• [Stored entries]
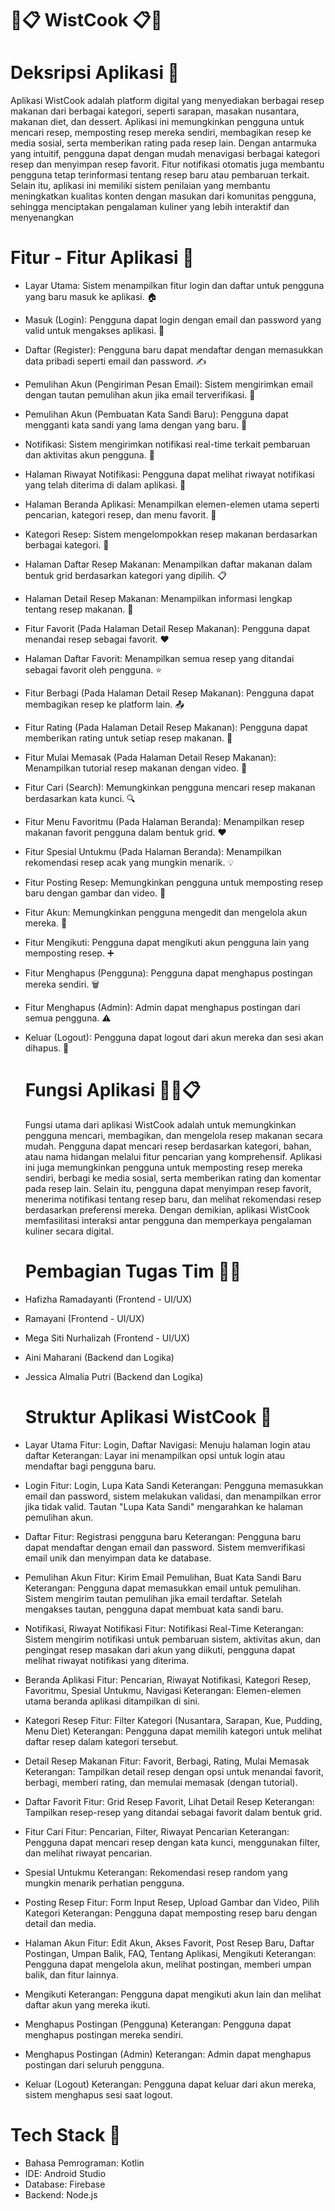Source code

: # 🍜📋 WistCook 📋🍜 

# Deksripsi Aplikasi  📖
Aplikasi WistCook adalah platform digital yang menyediakan berbagai resep makanan dari berbagai kategori, seperti sarapan, masakan nusantara, makanan diet, dan dessert. Aplikasi ini memungkinkan pengguna untuk mencari resep, memposting resep mereka sendiri, membagikan resep ke media sosial, serta memberikan rating pada resep lain. Dengan antarmuka yang intuitif, pengguna dapat dengan mudah menavigasi berbagai kategori resep dan menyimpan resep favorit. Fitur notifikasi otomatis juga membantu pengguna tetap terinformasi tentang resep baru atau pembaruan terkait. Selain itu, aplikasi ini memiliki sistem penilaian yang membantu meningkatkan kualitas konten dengan masukan dari komunitas pengguna, sehingga menciptakan pengalaman kuliner yang lebih interaktif dan menyenangkan

# Fitur - Fitur Aplikasi 📱
- Layar Utama: Sistem menampilkan fitur login dan daftar untuk pengguna yang baru masuk ke aplikasi. 🏠
- Masuk (Login): Pengguna dapat login dengan email dan password yang valid untuk mengakses aplikasi. 🔐
- Daftar (Register): Pengguna baru dapat mendaftar dengan memasukkan data pribadi seperti email dan password. ✍️
- Pemulihan Akun (Pengiriman Pesan Email): Sistem mengirimkan email dengan tautan pemulihan akun jika email terverifikasi. 📧
- Pemulihan Akun (Pembuatan Kata Sandi Baru): Pengguna dapat mengganti kata sandi yang lama dengan yang baru. 🔑
- Notifikasi: Sistem mengirimkan notifikasi real-time terkait pembaruan dan aktivitas akun pengguna. 🔔
- Halaman Riwayat Notifikasi: Pengguna dapat melihat riwayat notifikasi yang telah diterima di dalam aplikasi. 📜
- Halaman Beranda Aplikasi: Menampilkan elemen-elemen utama seperti pencarian, kategori resep, dan menu favorit. 🏡
- Kategori Resep: Sistem mengelompokkan resep makanan berdasarkan berbagai kategori. 🍲
- Halaman Daftar Resep Makanan: Menampilkan daftar makanan dalam bentuk grid berdasarkan kategori yang dipilih. 📋
- Halaman Detail Resep Makanan: Menampilkan informasi lengkap tentang resep makanan. 📖
- Fitur Favorit (Pada Halaman Detail Resep Makanan): Pengguna dapat menandai resep sebagai favorit. ❤️
- Halaman Daftar Favorit: Menampilkan semua resep yang ditandai sebagai favorit oleh pengguna. ⭐
- Fitur Berbagi (Pada Halaman Detail Resep Makanan): Pengguna dapat membagikan resep ke platform lain. 📤
- Fitur Rating (Pada Halaman Detail Resep Makanan): Pengguna dapat memberikan rating untuk setiap resep makanan. 🌟
- Fitur Mulai Memasak (Pada Halaman Detail Resep Makanan): Menampilkan tutorial resep makanan dengan video. 🍳
- Fitur Cari (Search): Memungkinkan pengguna mencari resep makanan berdasarkan kata kunci. 🔍
- Fitur Menu Favoritmu (Pada Halaman Beranda): Menampilkan resep makanan favorit pengguna dalam bentuk grid. ❤️
- Fitur Spesial Untukmu (Pada Halaman Beranda): Menampilkan rekomendasi resep acak yang mungkin menarik. 💡
- Fitur Posting Resep: Memungkinkan pengguna untuk memposting resep baru dengan gambar dan video. 📸
- Fitur Akun: Memungkinkan pengguna mengedit dan mengelola akun mereka. 👤
- Fitur Mengikuti: Pengguna dapat mengikuti akun pengguna lain yang memposting resep. ➕
- Fitur Menghapus (Pengguna): Pengguna dapat menghapus postingan mereka sendiri. 🗑️
- Fitur Menghapus (Admin): Admin dapat menghapus postingan dari semua pengguna. ⚠️
- Keluar (Logout): Pengguna dapat logout dari akun mereka dan sesi akan dihapus. 🚪

  # Fungsi Aplikasi 👨‍🍳📋
  Fungsi utama dari aplikasi WistCook adalah untuk memungkinkan pengguna mencari, membagikan, dan mengelola resep makanan secara mudah. Pengguna dapat mencari resep berdasarkan kategori, bahan, atau nama hidangan melalui fitur pencarian yang komprehensif. Aplikasi ini juga memungkinkan pengguna untuk memposting resep mereka sendiri, berbagi ke media sosial, serta memberikan rating dan komentar pada resep lain. Selain itu, pengguna dapat menyimpan resep favorit, menerima notifikasi tentang resep baru, dan melihat rekomendasi resep berdasarkan preferensi mereka. Dengan demikian, aplikasi WistCook memfasilitasi interaksi antar pengguna dan memperkaya pengalaman kuliner secara digital.

  # Pembagian Tugas Tim 👩‍🍳
- Hafizha Ramadayanti (Frontend - UI/UX)
- Ramayani (Frontend - UI/UX)
- Mega Siti Nurhalizah (Frontend - UI/UX)
- Aini Maharani (Backend dan Logika)
- Jessica Almalia Putri (Backend dan Logika)
 
  # Struktur Aplikasi WistCook 🥘
- Layar Utama
  Fitur: Login, Daftar
  Navigasi: Menuju halaman login atau daftar
  Keterangan: Layar ini menampilkan opsi untuk login atau mendaftar bagi pengguna baru.
- Login
  Fitur: Login, Lupa Kata Sandi
  Keterangan: Pengguna memasukkan email dan password, sistem melakukan validasi, dan menampilkan error jika tidak valid. Tautan "Lupa Kata Sandi" mengarahkan ke halaman pemulihan akun.
- Daftar
  Fitur: Registrasi pengguna baru
  Keterangan: Pengguna baru dapat mendaftar dengan email dan password. Sistem memverifikasi email unik dan menyimpan data ke database.
- Pemulihan Akun
  Fitur: Kirim Email Pemulihan, Buat Kata Sandi Baru
  Keterangan: Pengguna dapat memasukkan email untuk pemulihan. Sistem mengirim tautan pemulihan jika email terdaftar. Setelah mengakses tautan, pengguna dapat membuat kata sandi baru.
- Notifikasi, Riwayat Notifikasi
  Fitur: Notifikasi Real-Time
  Keterangan: Sistem mengirim notifikasi untuk pembaruan sistem, aktivitas akun, dan pengingat resep masakan dari akun yang diikuti, pengguna dapat melihat riwayat notifikasi yang diterima.
- Beranda Aplikasi
  Fitur: Pencarian, Riwayat Notifikasi, Kategori Resep, Favoritmu, Spesial Untukmu, Navigasi
  Keterangan: Elemen-elemen utama beranda aplikasi ditampilkan di sini.
- Kategori Resep
  Fitur: Filter Kategori (Nusantara, Sarapan, Kue, Pudding, Menu Diet)
  Keterangan: Pengguna dapat memilih kategori untuk melihat daftar resep dalam kategori tersebut.
- Detail Resep Makanan
  Fitur: Favorit, Berbagi, Rating, Mulai Memasak
  Keterangan: Tampilkan detail resep dengan opsi untuk menandai favorit, berbagi, memberi rating, dan memulai memasak (dengan tutorial).
- Daftar Favorit
  Fitur: Grid Resep Favorit, Lihat Detail Resep
  Keterangan: Tampilkan resep-resep yang ditandai sebagai favorit dalam bentuk grid.
- Fitur Cari
  Fitur: Pencarian, Filter, Riwayat Pencarian
  Keterangan: Pengguna dapat mencari resep dengan kata kunci, menggunakan filter, dan melihat riwayat pencarian.
- Spesial Untukmu
  Keterangan: Rekomendasi resep random yang mungkin menarik perhatian pengguna.
- Posting Resep
  Fitur: Form Input Resep, Upload Gambar dan Video, Pilih Kategori
  Keterangan: Pengguna dapat memposting resep baru dengan detail dan media.
- Halaman Akun
  Fitur: Edit Akun, Akses Favorit, Post Resep Baru, Daftar Postingan, Umpan Balik, FAQ, Tentang Aplikasi, Mengikuti
  Keterangan: Pengguna dapat mengelola akun, melihat postingan, memberi umpan balik, dan fitur lainnya.
- Mengikuti
  Keterangan: Pengguna dapat mengikuti akun lain dan melihat daftar akun yang mereka ikuti.
- Menghapus Postingan (Pengguna)
  Keterangan: Pengguna dapat menghapus postingan mereka sendiri.
- Menghapus Postingan (Admin)
  Keterangan: Admin dapat menghapus postingan dari seluruh pengguna.
- Keluar (Logout)
  Keterangan: Pengguna dapat keluar dari akun mereka, sistem menghapus sesi saat logout.

# Tech Stack 🥗
- Bahasa Pemrograman: Kotlin
- IDE: Android Studio
- Database: Firebase
- Backend: Node.js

• [WHAT TO WORK ON]
Gather and copy every line of the data in which the string "diterima" is found.

• [RESPONSE FOR THIS EXERCISE]
- Halaman Riwayat Notifikasi: Pengguna dapat melihat riwayat notifikasi yang telah diterima di dalam aplikasi. 📜
  Keterangan: Sistem mengirim notifikasi untuk pembaruan sistem, aktivitas akun, dan pengingat resep masakan dari akun yang diikuti, pengguna dapat melihat riwayat notifikasi yang diterima.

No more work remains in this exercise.